▸ **What you will do**
Return the lines below in which the string "code" occurs.

***

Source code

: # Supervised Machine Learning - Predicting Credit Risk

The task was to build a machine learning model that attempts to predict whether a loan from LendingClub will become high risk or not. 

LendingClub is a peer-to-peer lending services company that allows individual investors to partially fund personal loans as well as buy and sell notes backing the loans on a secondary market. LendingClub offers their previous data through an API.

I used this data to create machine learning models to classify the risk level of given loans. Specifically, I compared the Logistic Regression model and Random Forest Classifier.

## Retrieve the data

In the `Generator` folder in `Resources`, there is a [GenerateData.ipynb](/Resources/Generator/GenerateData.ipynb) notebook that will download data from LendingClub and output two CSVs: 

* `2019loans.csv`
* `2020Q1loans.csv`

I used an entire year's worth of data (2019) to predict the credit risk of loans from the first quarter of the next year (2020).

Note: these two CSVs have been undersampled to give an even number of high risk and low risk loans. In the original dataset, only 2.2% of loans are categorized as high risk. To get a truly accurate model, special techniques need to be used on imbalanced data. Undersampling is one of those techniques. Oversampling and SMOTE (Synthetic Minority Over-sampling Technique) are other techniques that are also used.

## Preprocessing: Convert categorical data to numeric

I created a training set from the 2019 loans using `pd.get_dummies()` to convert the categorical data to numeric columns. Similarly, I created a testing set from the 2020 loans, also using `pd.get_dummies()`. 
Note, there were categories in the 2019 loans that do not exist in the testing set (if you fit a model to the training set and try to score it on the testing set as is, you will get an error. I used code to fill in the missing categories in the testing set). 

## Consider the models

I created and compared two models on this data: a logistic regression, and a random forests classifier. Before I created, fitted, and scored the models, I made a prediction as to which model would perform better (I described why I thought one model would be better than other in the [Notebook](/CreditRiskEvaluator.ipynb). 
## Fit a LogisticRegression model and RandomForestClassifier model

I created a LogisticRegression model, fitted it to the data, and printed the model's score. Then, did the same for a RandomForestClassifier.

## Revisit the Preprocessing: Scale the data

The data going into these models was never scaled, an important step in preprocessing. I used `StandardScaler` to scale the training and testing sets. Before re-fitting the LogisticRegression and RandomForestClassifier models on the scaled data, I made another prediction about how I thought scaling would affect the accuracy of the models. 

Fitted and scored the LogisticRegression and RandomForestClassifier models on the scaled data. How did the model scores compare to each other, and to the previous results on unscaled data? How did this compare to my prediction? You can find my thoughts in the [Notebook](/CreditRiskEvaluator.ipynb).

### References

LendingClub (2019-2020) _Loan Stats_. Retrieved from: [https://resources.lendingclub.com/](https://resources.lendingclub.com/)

***

▸ **Exercise answer**
Source code
Note, there were categories in the 2019 loans that do not exist in the testing set (if you fit a model to the training set and try to score it on the testing set as is, you will get an error. I used code to fill in the missing categories in the testing set). 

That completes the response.